Pick out all lines of the entries that include the word "script" and copy them.
-------- EXTRACTED ENTRIES --------
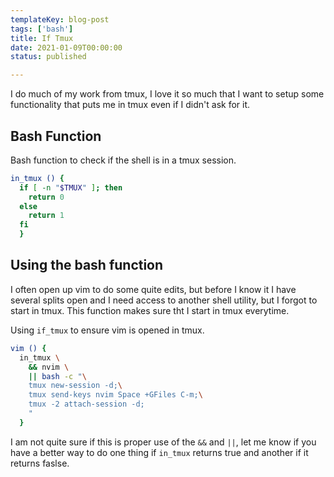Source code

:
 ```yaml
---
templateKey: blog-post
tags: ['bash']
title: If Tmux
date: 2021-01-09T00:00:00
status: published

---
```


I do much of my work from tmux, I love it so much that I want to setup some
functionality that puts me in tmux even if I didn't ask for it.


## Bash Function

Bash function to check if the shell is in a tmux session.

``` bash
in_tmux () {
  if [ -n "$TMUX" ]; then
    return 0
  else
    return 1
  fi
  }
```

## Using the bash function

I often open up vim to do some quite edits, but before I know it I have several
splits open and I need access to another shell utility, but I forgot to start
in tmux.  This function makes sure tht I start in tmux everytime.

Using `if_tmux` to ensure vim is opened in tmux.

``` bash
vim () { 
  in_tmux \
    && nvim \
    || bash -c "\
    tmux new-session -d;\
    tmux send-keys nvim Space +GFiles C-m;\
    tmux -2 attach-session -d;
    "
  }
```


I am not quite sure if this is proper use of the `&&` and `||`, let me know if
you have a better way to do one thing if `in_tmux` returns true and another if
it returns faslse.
--------
-------- EXTRACTED ENTRIES --------
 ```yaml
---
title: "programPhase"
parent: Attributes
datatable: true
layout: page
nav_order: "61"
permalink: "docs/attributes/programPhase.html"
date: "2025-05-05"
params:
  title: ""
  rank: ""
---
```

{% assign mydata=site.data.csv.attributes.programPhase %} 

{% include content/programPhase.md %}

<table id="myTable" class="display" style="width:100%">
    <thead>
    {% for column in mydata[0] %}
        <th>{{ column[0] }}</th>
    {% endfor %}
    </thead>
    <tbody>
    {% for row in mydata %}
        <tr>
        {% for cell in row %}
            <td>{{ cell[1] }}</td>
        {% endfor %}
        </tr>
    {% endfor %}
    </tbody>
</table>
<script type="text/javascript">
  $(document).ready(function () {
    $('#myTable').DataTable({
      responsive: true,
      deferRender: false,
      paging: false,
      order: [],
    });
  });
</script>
--------
RESPONSE TO THIS EXERCISE:
<script type="text/javascript">
</script>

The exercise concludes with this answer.